Daniel Morales - Software Engineer

2024-11-12

Introduction to Ruby Data Structures and Complexity Analysis

Now we’re going to enter in a field of computer science that will help you understand even better the things we’ve been learning in the past blog posts: Data Structures and Complexity Analysis

But why is this so important right now? If fair to say that we are not going so deeper in this concepts (at least not for now), but these will become the real bases to our skills as software developers in Ruby and we’re going to understand the importance of this basic knowledge

The other reason why it is so important to understand data structures and complexity analysis right now is because we’ll need to start solving problems, challenges or algorithms in Ruby to put into practice what we’ve learned so far. We already know the basic data types and data structures in Ruby, just like Arrays, Strings or Hashes. And we know how to encapsulate code inside functions or how to go over a control flow with IF statements. The missed step is the practice: solving coding problems. But before that we’ve to understand how to measure what is the best solution for a given problem. So let’s begin

Data Structures

We’ve already seen 3 data structures with Ruby:

But what is a data structure? In computer science, a data structure is a data organization, management, and storage format that enables efficient access and modification. More precisely, a data structure is a collection of data values, the relationships among them, and the functions or operations that can be applied to the data. For a deeper theoretical definition please hit this link.

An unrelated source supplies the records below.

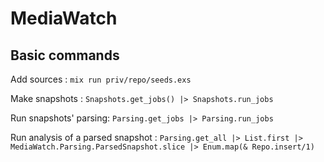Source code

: # MediaWatch

## Basic commands

Add sources : `mix run priv/repo/seeds.exs`

Make snapshots : `Snapshots.get_jobs() |> Snapshots.run_jobs`

Run snapshots' parsing: `Parsing.get_jobs |> Parsing.run_jobs`

Run analysis of a parsed snapshot : `Parsing.get_all |> List.first |> MediaWatch.Parsing.ParsedSnapshot.slice |> Enum.map(& Repo.insert/1)`
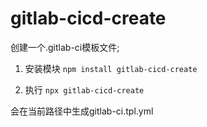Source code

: # gitlab-cicd-create
创建一个.gitlab-ci模板文件;

1. 安装模块
`npm install gitlab-cicd-create`

2. 执行
`npx gitlab-cicd-create`

会在当前路径中生成gitlab-ci.tpl.yml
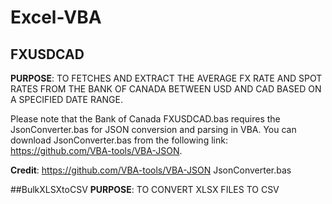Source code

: # Excel-VBA
## FXUSDCAD
**PURPOSE**: TO FETCHES AND EXTRACT THE AVERAGE FX RATE AND SPOT RATES FROM THE BANK OF CANADA BETWEEN USD AND CAD BASED ON A SPECIFIED DATE RANGE.

Please note that the Bank of Canada FXUSDCAD.bas  requires the JsonConverter.bas for JSON conversion and parsing in VBA. You can download JsonConverter.bas from the following link: https://github.com/VBA-tools/VBA-JSON.


**Credit**: https://github.com/VBA-tools/VBA-JSON
JsonConverter.bas

##BulkXLSXtoCSV
**PURPOSE**: TO CONVERT XLSX FILES TO CSV

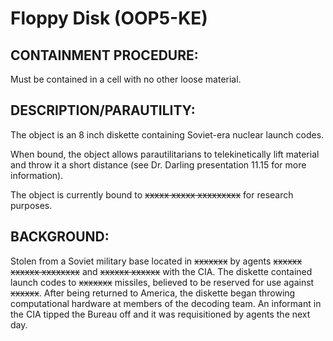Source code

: # Floppy Disk (OOP5-KE)

## CONTAINMENT PROCEDURE:

Must be contained in a cell with no other loose material.

## DESCRIPTION/PARAUTILITY:

The object is an 8 inch diskette containing Soviet-era nuclear launch codes.

When bound, the object allows parautilitarians to telekinetically lift material and throw it a short distance (see Dr. Darling presentation 11.15 for more information).

The object is currently bound to ~~xxxxx xxxxx xxxxxxxxx~~ for research purposes.

## BACKGROUND:

Stolen from a Soviet military base located in ~~xxxxxxx~~ by agents ~~xxxxxx xxxxxx xxxxxxxx~~ and ~~xxxxxx xxxxxx~~ with the CIA. The diskette contained launch codes to ~~xxxxxxx~~ missiles, believed to be reserved for use against ~~xxxxxx~~. After being returned to America, the diskette began throwing computational hardware at members of the decoding team. An informant in the CIA tipped the Bureau off and it was requisitioned by agents the next day.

This definition leads us to understand more in detail about Arrays and Hashes. Remember that both of them are containers of information. For instance, do you remember our image about Arrays? If not to well, here it is again

Here we have a container of Integers in ruby. This Array helps us to organize a different amount of integers, assigning them an order and an index and it helps us to manage and store these integers. Also it enables us to access and modify its elements. We have for instance this simple operations:

2.6.8 :002 > array = [1, 2, 3, 4]

=> [1, 2, 3, 4]

2.6.8 :003 > array[0]

=> 1

2.6.8 :004 > array[0] = 5

=> 5

2.6.8 :005 > array

=> [5, 2, 3, 4]

Explanation:

- In the first line we’ve created the data structure (Array)
- Then we access the first element of the data structure with array[0]
- After that we modify the first element of the data structure array[0] = 5
- Finally we printed out the final data structure. All of this means that we organize the data structure at our will.

Same thing happens with Hashes. We can create, access, modify and organize our Hashes at our will. You just need to follow the syntax given by Ruby

But why is this important for us as Ruby developers?

As software developers in Ruby we have to become problem solvers, this means that we’ve to leave aside (at least for a while) our theoretical knowledge and apply all of these concepts to solve real world problems. To do that we’ve to know about how to code but at the same time we’ve to know about the data structures itself because it will help us to do things better.

However data structures is an entire field of study by itself. What we need at this moment is to know how to choose the best data structure to solve a given problem. Normally there are just a couple of data structures (20% of all) that normally help us to solve 80% of the problems. Choose the best data structure becomes with another important concept: Complexity Analysis

Complexity Analysis

It’s important for us as developers to understand that there are different ways to solve the very same problem. Probably you found yourself (or you’ll find yourself) in that situation where you are thinking in different ways to solve the same problem (or you think by yourself that it could be a better solution). Sure enough there will be other solutions. The questions are:

- It’s worth pursuing that solution?
- Which solution is better?
- How can I measure and choose the best solution?

Here is where Complexity Analysis comes to help us. In computer science, the Complexity Analysis of an algorithm is the amount of resources required to run it. Particular focus is given to time and memory requirements. The complexity of a problem is the complexity of the best algorithms that allow solving the problem.

Complexity doesn't mean that the more complex algorithm wins. Actually the simpler one wins. Complexity is just the name for the analysis. But what we really need to measure here is the Time and Space consumed by the solution

Time Complexity is normally related to the amount of seconds to minutes that the solution takes to run successfully. Space Complexity is related to the amount of memory that is needed to run the algorithm. So the key questions are: How fast is the solution? How much memory does it consume? The best solution is the one who has low numbers in both questions.

However, this also depends on the use case itself. Sometimes we would prefer to execute in less time. It doesn't matter the memory consumption. Or on the other hand you probably give more importance to the memory resources than the time it takes to execute. Or you can tolerate a bit of delay in both if they are running in a tolerable time and space complexity.

All of this means that choosing the best algorithm to solve a problem is in part about the use case, the priorities, the data structure you choose and the solution you choose.

In next blog posts we’ll be seeing the most common data structures in more detail, like

- Arrays
- Linked Lists
- Hash Tables
- Stacks and Queues
- Strings
- Graphs
- Trees

Hope you learned the basic concepts about data structures and complexity analysis

Thanks for reading

DanielM